• WORK TASK:
Which lines in the records below contain the word "pnpm"? Copy each of them.
+===+
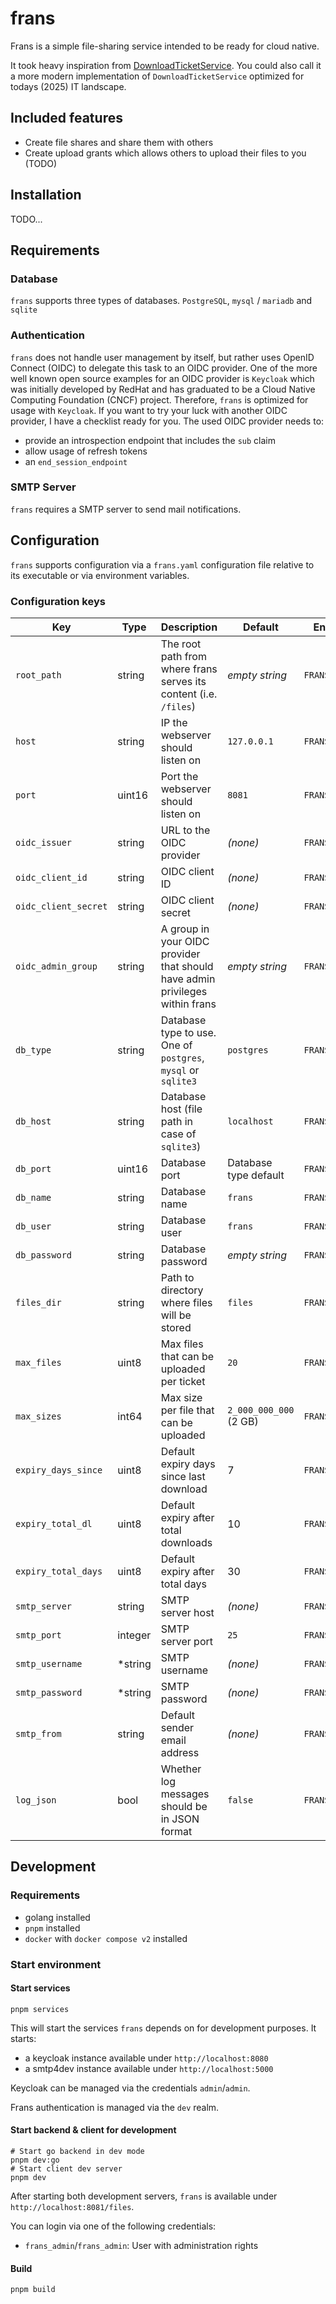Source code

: # frans

Frans is a simple file-sharing service intended to be ready for cloud native.

It took heavy inspiration from [DownloadTicketService](https://www.thregr.org/wavexx/software/dl/). You could also call it a more modern implementation of `DownloadTicketService` optimized for todays (2025) IT landscape.

## Included features

- Create file shares and share them with others
- Create upload grants which allows others to upload their files to you (TODO)

## Installation

TODO...

## Requirements

### Database

`frans` supports three types of databases. `PostgreSQL`, `mysql` / `mariadb` and `sqlite`

### Authentication

`frans` does not handle user management by itself, but rather uses OpenID Connect (OIDC) to delegate this task to an OIDC provider. One of the more well known open source examples for an OIDC provider is `Keycloak` which was initially developed by RedHat and has graduated to be a Cloud Native Computing Foundation (CNCF) project. Therefore, `frans` is optimized for usage with `Keycloak`.
If you want to try your luck with another OIDC provider, I have a checklist ready for you. The used OIDC provider needs to:

- provide an introspection endpoint that includes the `sub` claim
- allow usage of refresh tokens
- an `end_session_endpoint`

### SMTP Server

`frans` requires a SMTP server to send mail notifications.

## Configuration

`frans` supports configuration via a `frans.yaml` configuration file relative to its executable or via environment variables.

### Configuration keys

| Key                  | Type     | Description                                                                  | Default                | Environment variable       |
| -------------------- | -------- | ---------------------------------------------------------------------------- | ---------------------- | -------------------------- |
| `root_path`          | string   | The root path from where frans serves its content (i.e. `/files`)            | _empty string_         | `FRANS_ROOT_PATH`          |
| `host`               | string   | IP the webserver should listen on                                            | `127.0.0.1`            | `FRANS_HOST`               |
| `port`               | uint16   | Port the webserver should listen on                                          | `8081`                 | `FRANS_PORT`               |
| `oidc_issuer`        | string   | URL to the OIDC provider                                                     | _(none)_               | `FRANS_OIDC_ISSUER`        |
| `oidc_client_id`     | string   | OIDC client ID                                                               | _(none)_               | `FRANS_OIDC_CLIENT_ID`     |
| `oidc_client_secret` | string   | OIDC client secret                                                           | _(none)_               | `FRANS_OIDC_CLIENT_SECRET` |
| `oidc_admin_group`   | string   | A group in your OIDC provider that should have admin privileges within frans | _empty string_         | `FRANS_DB_PASSWORD`        |
| `db_type`            | string   | Database type to use. One of `postgres`, `mysql` or `sqlite3`                | `postgres`             | `FRANS_DB_TYPE`            |
| `db_host`            | string   | Database host (file path in case of `sqlite3`)                               | `localhost`            | `FRANS_DB_HOST`            |
| `db_port`            | uint16   | Database port                                                                | Database type default  | `FRANS_DB_PORT`            |
| `db_name`            | string   | Database name                                                                | `frans`                | `FRANS_DB_NAME`            |
| `db_user`            | string   | Database user                                                                | `frans`                | `FRANS_DB_USER`            |
| `db_password`        | string   | Database password                                                            | _empty string_         | `FRANS_DB_PASSWORD`        |
| `files_dir`          | string   | Path to directory where files will be stored                                 | `files`                | `FRANS_FILES_DIR`          |
| `max_files`          | uint8    | Max files that can be uploaded per ticket                                    | `20`                   | `FRANS_MAX_FILES`          |
| `max_sizes`          | int64    | Max size per file that can be uploaded                                       | `2_000_000_000` (2 GB) | `FRANS_MAX_SIZES`          |
| `expiry_days_since`  | uint8    | Default expiry days since last download                                      | 7                      | `FRANS_EXPIRY_DAYS_SINCE`  |
| `expiry_total_dl`    | uint8    | Default expiry after total downloads                                         | 10                     | `FRANS_EXPIRY_TOTAL_DL`    |
| `expiry_total_days`  | uint8    | Default expiry after total days                                              | 30                     | `FRANS_EXPIRY_TOTAL_DAYS`  |
| `smtp_server`        | string   | SMTP server host                                                             | _(none)_               | `FRANS_SMTP_SERVER`        |
| `smtp_port`          | integer  | SMTP server port                                                             | `25`                   | `FRANS_SMTP_PORT`          |
| `smtp_username`      | \*string | SMTP username                                                                | _(none)_               | `FRANS_SMTP_USERNAME`      |
| `smtp_password`      | \*string | SMTP password                                                                | _(none)_               | `FRANS_SMTP_PASSWORD`      |
| `smtp_from`          | string   | Default sender email address                                                 | _(none)_               | `FRANS_SMTP_FROM`          |
| `log_json`           | bool     | Whether log messages should be in JSON format                                | `false`                | `FRANS_LOG_JSON`           |

## Development

### Requirements

- golang installed
- `pnpm` installed
- `docker` with `docker compose v2` installed

### Start environment

#### Start services

```shell
pnpm services
```

This will start the services `frans` depends on for development purposes.
It starts:

- a keycloak instance available under `http://localhost:8080`
- a smtp4dev instance available under `http://localhost:5000`

Keycloak can be managed via the credentials `admin`/`admin`.

Frans authentication is managed via the `dev` realm.

#### Start backend & client for development

```shell
# Start go backend in dev mode
pnpm dev:go
# Start client dev server
pnpm dev
```

After starting both development servers, `frans` is available under `http://localhost:8081/files`.

You can login via one of the following credentials:

- `frans_admin`/`frans_admin`: User with administration rights

#### Build

```shell
pnpm build
```
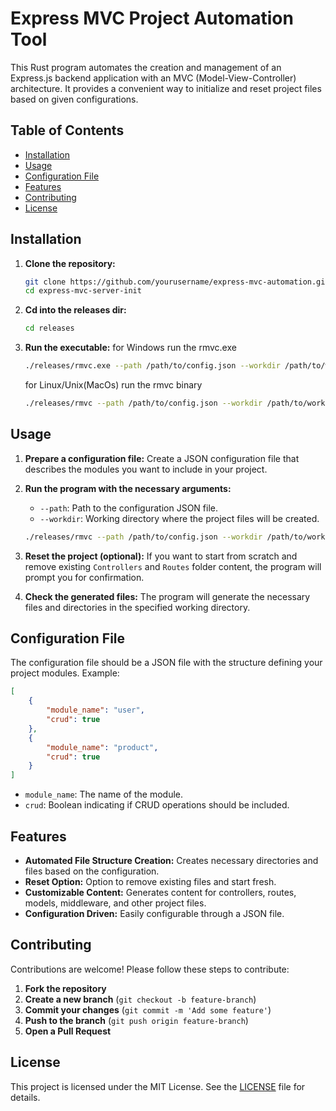 # Express MVC Project Automation Tool

This Rust program automates the creation and management of an Express.js backend application with an MVC (Model-View-Controller) architecture. It provides a convenient way to initialize and reset project files based on given configurations.

## Table of Contents

- [Installation](#installation)
- [Usage](#usage)
- [Configuration File](#configuration-file)
- [Features](#features)
- [Contributing](#contributing)
- [License](#license)

## Installation

1. **Clone the repository:**
   ```sh
   git clone https://github.com/yourusername/express-mvc-automation.git
   cd express-mvc-server-init
   ```

2. **Cd into the releases dir:**
   ```sh
   cd releases
   ```

3. **Run the executable:**
   for Windows run the rmvc.exe
   ```sh
   ./releases/rmvc.exe --path /path/to/config.json --workdir /path/to/workdir
   ```
   
   for Linux/Unix(MacOs) run the rmvc binary
   ```sh
   ./releases/rmvc --path /path/to/config.json --workdir /path/to/workdir
   ```

## Usage

1. **Prepare a configuration file:**
   Create a JSON configuration file that describes the modules you want to include in your project.

2. **Run the program with the necessary arguments:**
   - `--path`: Path to the configuration JSON file.
   - `--workdir`: Working directory where the project files will be created.

   ```sh
   ./releases/rmvc --path /path/to/config.json --workdir /path/to/workdir
   ```

3. **Reset the project (optional):**
   If you want to start from scratch and remove existing `Controllers` and `Routes` folder content, the program will prompt you for confirmation.

4. **Check the generated files:**
   The program will generate the necessary files and directories in the specified working directory.

## Configuration File

The configuration file should be a JSON file with the structure defining your project modules. Example:

```json
[
    {
        "module_name": "user",
        "crud": true
    },
    {
        "module_name": "product",
        "crud": true
    }
]
```

- `module_name`: The name of the module.
- `crud`: Boolean indicating if CRUD operations should be included.

## Features

- **Automated File Structure Creation:** Creates necessary directories and files based on the configuration.
- **Reset Option:** Option to remove existing files and start fresh.
- **Customizable Content:** Generates content for controllers, routes, models, middleware, and other project files.
- **Configuration Driven:** Easily configurable through a JSON file.

## Contributing

Contributions are welcome! Please follow these steps to contribute:

1. **Fork the repository**
2. **Create a new branch** (`git checkout -b feature-branch`)
3. **Commit your changes** (`git commit -m 'Add some feature'`)
4. **Push to the branch** (`git push origin feature-branch`)
5. **Open a Pull Request**

## License

This project is licensed under the MIT License. See the [LICENSE](LICENSE) file for details.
+===+
• TASK ANSWER:
- `pnpm` installed
pnpm services
pnpm dev:go
pnpm dev
pnpm build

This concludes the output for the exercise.